• _Exercise brief_
Please copy each line of the records below that holds the word "multiple".

##### Working data

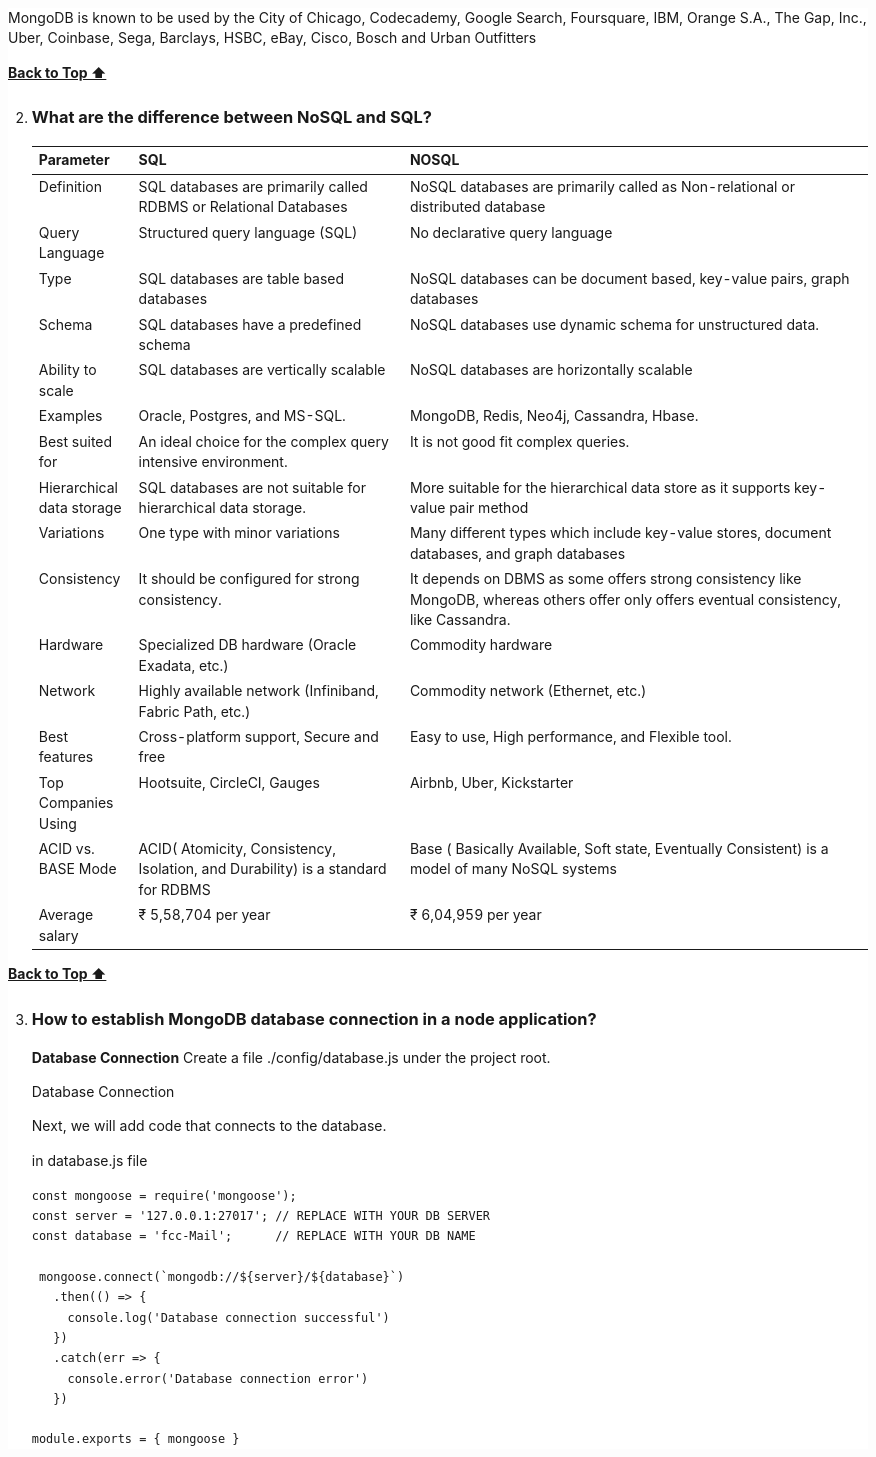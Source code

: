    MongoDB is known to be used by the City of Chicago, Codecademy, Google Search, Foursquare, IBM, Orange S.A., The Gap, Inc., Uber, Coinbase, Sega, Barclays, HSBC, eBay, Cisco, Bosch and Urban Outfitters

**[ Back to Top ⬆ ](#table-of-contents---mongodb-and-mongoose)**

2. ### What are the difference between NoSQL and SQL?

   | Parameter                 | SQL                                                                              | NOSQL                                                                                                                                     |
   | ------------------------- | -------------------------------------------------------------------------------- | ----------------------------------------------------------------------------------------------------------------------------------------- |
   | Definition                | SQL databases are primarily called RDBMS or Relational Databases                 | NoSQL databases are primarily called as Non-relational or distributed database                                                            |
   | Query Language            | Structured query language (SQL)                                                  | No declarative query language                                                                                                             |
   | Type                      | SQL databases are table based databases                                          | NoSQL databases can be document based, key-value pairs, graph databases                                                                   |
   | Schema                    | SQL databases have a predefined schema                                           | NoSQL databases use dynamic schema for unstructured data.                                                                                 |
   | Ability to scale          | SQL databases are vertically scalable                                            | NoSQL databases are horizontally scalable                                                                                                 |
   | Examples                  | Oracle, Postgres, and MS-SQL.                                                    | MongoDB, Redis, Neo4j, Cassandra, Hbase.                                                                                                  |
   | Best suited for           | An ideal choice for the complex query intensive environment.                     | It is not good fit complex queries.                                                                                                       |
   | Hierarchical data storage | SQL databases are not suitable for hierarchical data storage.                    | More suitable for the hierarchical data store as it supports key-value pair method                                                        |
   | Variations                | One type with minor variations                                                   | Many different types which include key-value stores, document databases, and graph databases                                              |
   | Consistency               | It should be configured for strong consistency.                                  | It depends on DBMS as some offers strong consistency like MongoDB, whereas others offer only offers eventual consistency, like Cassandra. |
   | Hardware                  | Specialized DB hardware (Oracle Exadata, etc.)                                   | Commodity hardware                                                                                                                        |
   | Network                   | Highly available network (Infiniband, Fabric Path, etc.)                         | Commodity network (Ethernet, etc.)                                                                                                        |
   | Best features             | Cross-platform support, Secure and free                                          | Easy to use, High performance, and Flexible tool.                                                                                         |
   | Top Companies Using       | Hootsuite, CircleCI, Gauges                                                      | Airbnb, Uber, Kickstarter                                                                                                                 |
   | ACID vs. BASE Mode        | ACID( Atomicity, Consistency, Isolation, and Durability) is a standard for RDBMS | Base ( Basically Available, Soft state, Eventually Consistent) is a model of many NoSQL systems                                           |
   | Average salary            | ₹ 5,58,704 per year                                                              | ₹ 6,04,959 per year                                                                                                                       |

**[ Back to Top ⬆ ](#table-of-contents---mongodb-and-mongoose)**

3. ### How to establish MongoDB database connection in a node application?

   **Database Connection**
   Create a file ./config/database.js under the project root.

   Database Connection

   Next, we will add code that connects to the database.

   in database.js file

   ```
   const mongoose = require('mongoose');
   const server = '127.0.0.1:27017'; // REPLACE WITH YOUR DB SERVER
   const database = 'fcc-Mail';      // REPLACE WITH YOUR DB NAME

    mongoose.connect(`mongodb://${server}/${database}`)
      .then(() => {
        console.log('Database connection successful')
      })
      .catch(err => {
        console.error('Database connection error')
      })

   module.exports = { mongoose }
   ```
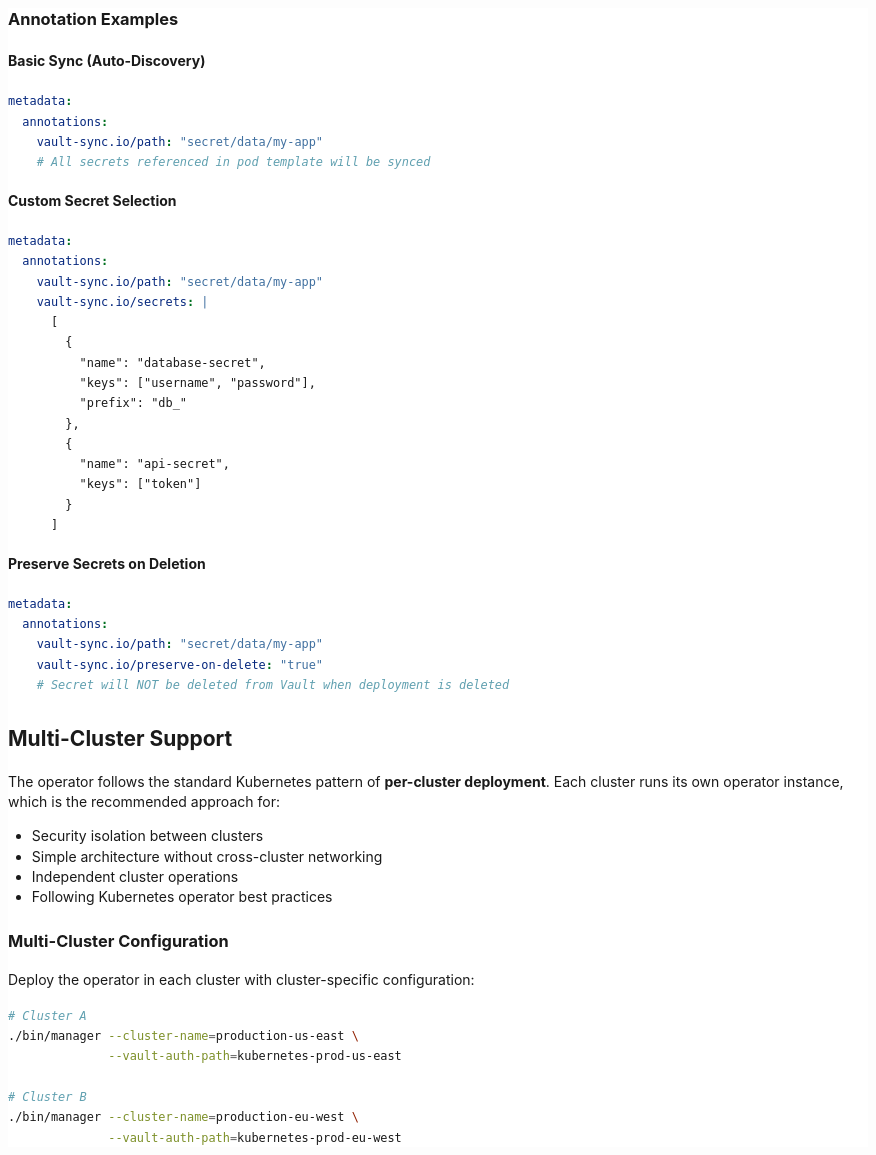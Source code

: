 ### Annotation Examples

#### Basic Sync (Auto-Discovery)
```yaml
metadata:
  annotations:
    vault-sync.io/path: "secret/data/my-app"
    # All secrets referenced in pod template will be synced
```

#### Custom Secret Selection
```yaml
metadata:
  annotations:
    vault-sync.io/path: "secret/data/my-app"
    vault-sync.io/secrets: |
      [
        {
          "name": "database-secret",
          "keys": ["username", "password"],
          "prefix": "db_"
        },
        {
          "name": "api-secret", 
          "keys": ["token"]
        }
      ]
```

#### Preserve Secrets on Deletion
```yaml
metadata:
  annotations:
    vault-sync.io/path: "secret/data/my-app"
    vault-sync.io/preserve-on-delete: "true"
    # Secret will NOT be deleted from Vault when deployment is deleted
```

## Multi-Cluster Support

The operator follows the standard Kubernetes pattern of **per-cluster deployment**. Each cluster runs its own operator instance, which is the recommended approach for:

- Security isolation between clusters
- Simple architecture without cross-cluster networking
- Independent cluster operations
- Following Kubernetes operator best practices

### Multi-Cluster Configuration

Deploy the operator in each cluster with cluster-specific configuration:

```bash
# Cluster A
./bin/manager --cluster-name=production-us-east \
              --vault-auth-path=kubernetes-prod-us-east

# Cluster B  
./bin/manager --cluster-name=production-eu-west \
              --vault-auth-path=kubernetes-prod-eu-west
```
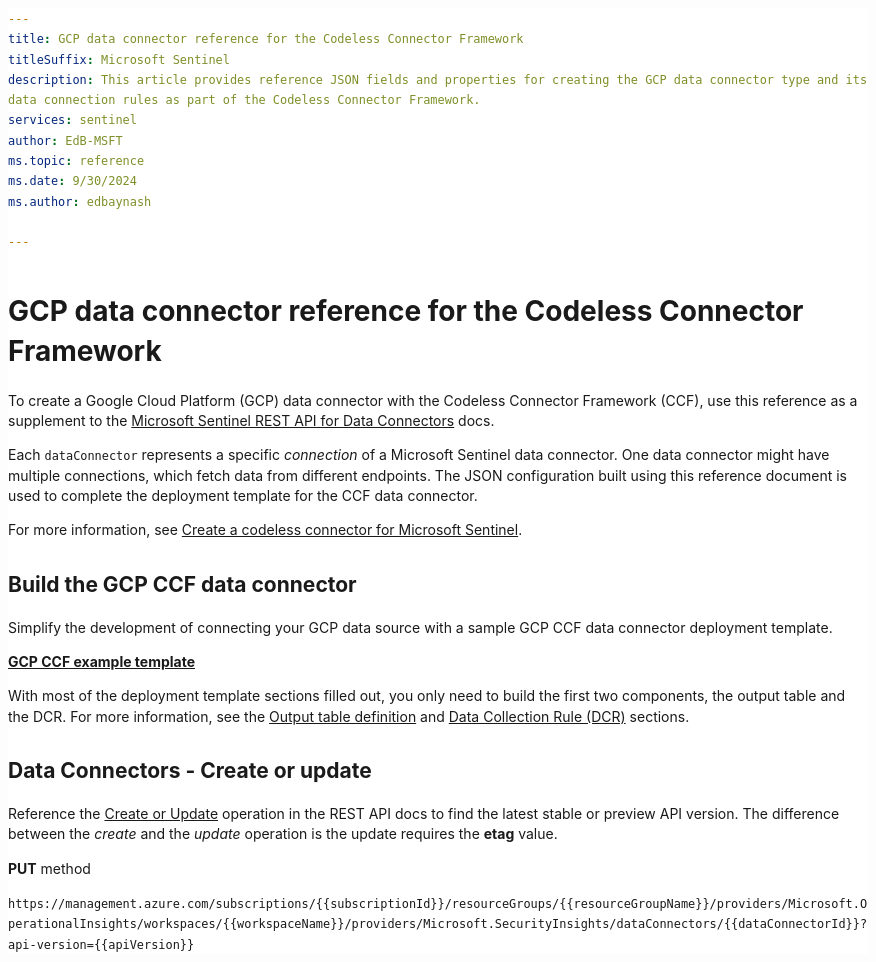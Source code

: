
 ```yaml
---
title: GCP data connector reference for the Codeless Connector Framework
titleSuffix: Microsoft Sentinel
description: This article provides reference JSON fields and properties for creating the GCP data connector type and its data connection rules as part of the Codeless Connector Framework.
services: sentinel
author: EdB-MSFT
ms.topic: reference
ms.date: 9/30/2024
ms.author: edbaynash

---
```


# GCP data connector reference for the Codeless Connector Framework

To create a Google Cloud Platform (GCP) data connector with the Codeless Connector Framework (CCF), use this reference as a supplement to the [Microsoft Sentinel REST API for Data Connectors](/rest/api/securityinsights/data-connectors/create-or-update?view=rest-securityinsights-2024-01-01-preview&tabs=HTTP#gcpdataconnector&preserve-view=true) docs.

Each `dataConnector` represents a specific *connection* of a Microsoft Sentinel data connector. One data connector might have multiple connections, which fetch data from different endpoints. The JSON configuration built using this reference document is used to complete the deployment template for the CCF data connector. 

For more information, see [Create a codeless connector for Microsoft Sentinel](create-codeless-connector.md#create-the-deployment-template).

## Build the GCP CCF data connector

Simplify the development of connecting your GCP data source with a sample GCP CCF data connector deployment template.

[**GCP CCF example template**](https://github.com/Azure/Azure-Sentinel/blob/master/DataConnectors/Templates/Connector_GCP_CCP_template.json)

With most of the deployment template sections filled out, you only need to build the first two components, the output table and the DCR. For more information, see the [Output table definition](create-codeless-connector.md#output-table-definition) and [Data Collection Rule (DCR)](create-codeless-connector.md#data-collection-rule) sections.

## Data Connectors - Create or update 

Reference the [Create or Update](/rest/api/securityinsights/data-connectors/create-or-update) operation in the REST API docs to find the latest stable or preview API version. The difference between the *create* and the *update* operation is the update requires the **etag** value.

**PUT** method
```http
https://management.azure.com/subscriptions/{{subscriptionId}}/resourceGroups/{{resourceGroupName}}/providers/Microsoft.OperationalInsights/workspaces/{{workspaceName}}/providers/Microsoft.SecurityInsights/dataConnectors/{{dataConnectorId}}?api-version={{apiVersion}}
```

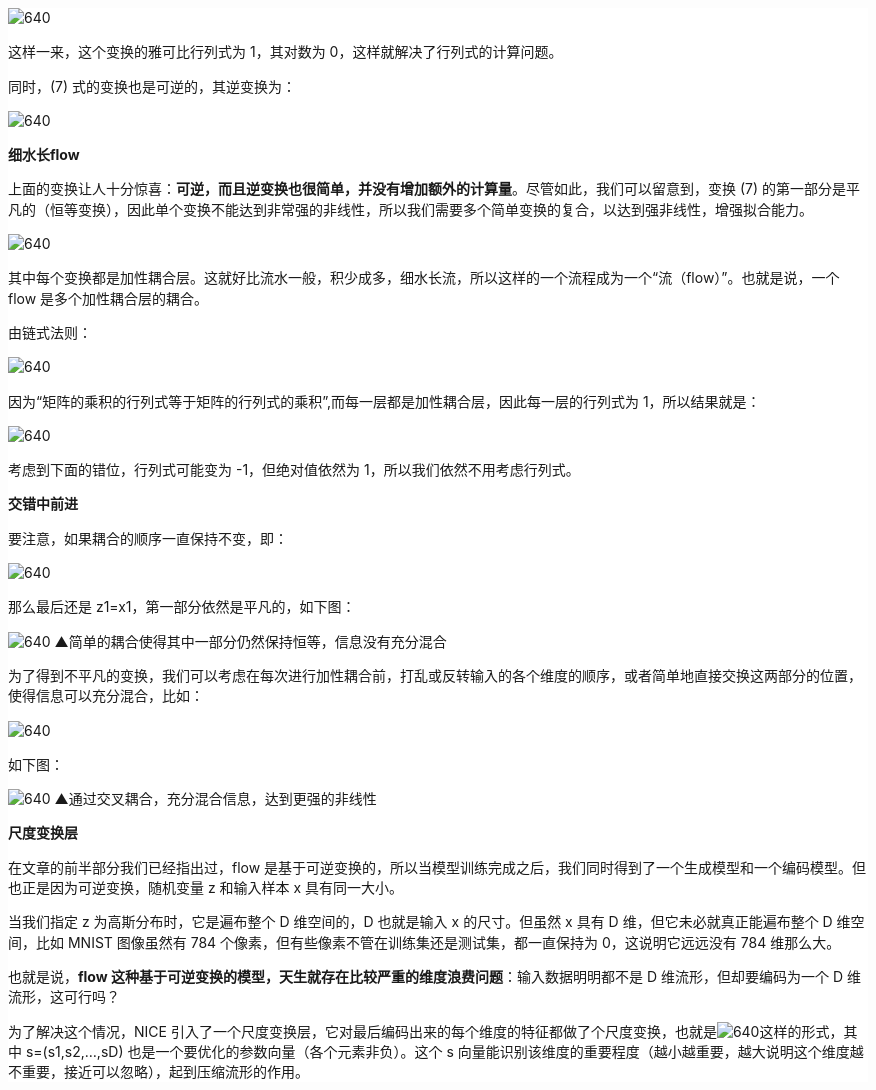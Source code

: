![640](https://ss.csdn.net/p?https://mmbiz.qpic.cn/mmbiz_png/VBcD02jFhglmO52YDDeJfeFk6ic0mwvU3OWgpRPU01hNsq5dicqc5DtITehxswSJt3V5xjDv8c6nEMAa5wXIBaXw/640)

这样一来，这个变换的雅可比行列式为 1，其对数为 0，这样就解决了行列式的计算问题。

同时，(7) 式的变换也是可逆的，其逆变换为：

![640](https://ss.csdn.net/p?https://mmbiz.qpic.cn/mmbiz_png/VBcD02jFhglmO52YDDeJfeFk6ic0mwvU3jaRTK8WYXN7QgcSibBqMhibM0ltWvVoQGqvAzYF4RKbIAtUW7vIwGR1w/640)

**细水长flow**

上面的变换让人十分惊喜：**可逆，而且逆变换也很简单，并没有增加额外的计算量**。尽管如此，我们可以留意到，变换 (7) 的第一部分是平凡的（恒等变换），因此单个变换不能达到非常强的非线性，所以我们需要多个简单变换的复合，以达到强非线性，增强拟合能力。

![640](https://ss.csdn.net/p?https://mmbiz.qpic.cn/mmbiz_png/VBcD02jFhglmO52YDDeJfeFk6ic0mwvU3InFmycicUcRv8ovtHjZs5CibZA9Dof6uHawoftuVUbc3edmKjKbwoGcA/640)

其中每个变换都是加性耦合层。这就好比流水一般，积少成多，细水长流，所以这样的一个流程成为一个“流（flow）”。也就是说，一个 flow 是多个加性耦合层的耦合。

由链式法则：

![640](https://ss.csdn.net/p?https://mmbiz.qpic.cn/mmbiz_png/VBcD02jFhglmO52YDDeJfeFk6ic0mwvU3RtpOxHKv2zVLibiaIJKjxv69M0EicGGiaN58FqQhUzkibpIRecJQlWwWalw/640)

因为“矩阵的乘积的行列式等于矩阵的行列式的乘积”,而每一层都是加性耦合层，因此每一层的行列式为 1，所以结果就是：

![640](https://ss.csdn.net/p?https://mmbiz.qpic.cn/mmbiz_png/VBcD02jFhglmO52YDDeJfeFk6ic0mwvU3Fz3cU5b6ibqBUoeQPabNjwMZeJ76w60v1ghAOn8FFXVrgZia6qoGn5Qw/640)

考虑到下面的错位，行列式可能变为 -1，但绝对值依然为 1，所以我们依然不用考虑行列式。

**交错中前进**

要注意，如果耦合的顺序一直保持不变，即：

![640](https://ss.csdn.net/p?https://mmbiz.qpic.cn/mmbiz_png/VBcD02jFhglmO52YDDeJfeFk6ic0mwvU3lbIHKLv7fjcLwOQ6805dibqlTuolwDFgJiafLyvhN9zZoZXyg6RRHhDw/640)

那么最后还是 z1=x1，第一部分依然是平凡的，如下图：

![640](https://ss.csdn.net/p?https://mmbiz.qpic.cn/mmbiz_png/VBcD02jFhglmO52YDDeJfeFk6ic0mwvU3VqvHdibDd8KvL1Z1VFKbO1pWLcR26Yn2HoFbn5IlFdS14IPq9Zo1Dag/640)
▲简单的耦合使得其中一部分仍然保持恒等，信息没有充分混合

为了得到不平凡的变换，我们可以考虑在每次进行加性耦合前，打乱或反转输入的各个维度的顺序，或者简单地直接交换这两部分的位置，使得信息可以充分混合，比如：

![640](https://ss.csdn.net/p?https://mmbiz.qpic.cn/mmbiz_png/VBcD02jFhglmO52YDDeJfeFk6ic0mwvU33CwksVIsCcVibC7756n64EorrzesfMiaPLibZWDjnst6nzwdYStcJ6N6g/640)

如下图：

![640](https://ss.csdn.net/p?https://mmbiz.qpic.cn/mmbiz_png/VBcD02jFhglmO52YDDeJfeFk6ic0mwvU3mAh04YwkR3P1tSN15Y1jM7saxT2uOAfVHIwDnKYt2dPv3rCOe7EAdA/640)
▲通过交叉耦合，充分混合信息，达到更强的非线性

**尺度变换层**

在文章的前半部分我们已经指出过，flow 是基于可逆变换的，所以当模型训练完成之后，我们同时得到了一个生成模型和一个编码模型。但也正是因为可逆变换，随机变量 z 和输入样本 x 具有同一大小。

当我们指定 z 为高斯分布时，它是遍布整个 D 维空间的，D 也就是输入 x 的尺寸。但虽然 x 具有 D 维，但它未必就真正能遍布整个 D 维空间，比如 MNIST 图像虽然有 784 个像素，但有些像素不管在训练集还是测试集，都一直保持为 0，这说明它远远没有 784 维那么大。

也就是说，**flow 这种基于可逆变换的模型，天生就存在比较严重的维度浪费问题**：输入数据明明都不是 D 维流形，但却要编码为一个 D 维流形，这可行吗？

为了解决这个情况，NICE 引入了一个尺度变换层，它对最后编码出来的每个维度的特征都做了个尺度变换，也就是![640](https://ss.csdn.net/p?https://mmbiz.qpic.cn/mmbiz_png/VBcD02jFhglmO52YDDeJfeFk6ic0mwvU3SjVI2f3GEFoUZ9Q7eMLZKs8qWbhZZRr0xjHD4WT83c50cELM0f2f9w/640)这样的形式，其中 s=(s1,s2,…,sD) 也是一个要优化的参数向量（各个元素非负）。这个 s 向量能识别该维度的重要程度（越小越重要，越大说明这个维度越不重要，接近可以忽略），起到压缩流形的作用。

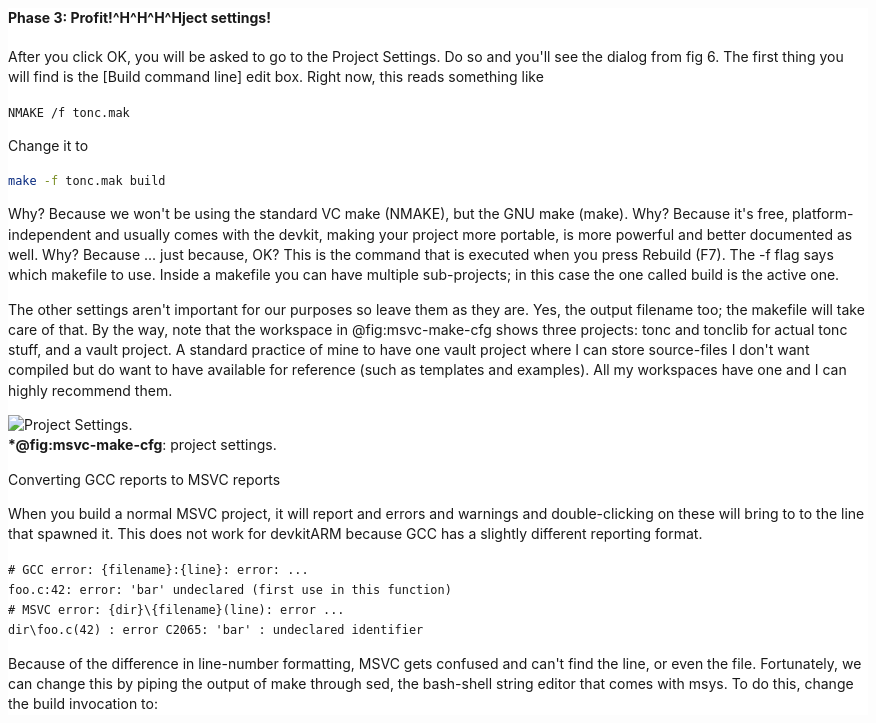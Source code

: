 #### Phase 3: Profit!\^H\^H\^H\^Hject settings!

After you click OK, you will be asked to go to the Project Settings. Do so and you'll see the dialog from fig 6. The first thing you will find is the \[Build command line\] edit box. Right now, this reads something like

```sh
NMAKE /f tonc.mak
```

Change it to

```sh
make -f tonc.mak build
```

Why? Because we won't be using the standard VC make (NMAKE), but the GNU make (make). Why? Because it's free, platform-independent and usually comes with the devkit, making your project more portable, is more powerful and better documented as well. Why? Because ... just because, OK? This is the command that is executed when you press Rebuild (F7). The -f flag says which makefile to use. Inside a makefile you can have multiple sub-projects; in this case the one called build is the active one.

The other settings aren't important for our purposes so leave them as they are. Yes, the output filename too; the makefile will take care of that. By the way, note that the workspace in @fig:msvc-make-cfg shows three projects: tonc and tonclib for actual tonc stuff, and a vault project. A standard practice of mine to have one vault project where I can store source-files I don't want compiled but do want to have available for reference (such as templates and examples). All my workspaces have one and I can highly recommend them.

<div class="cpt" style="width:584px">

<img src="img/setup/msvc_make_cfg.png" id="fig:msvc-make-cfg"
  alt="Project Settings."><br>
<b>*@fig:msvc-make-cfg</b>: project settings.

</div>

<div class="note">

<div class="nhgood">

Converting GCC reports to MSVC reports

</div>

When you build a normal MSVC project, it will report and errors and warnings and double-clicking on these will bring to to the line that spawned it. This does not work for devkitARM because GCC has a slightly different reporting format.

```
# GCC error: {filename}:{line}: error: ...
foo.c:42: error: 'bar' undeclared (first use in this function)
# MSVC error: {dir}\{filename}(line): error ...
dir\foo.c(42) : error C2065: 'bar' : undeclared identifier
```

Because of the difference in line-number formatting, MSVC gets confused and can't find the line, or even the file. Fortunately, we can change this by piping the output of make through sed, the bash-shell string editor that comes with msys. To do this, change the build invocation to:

##########

• _Written reply_
Each `dataConnector` represents a specific *connection* of a Microsoft Sentinel data connector. One data connector might have multiple connections, which fetch data from different endpoints. The JSON configuration built using this reference document is used to complete the deployment template for the CCF data connector. 
Why? Because we won't be using the standard VC make (NMAKE), but the GNU make (make). Why? Because it's free, platform-independent and usually comes with the devkit, making your project more portable, is more powerful and better documented as well. Why? Because ... just because, OK? This is the command that is executed when you press Rebuild (F7). The -f flag says which makefile to use. Inside a makefile you can have multiple sub-projects; in this case the one called build is the active one.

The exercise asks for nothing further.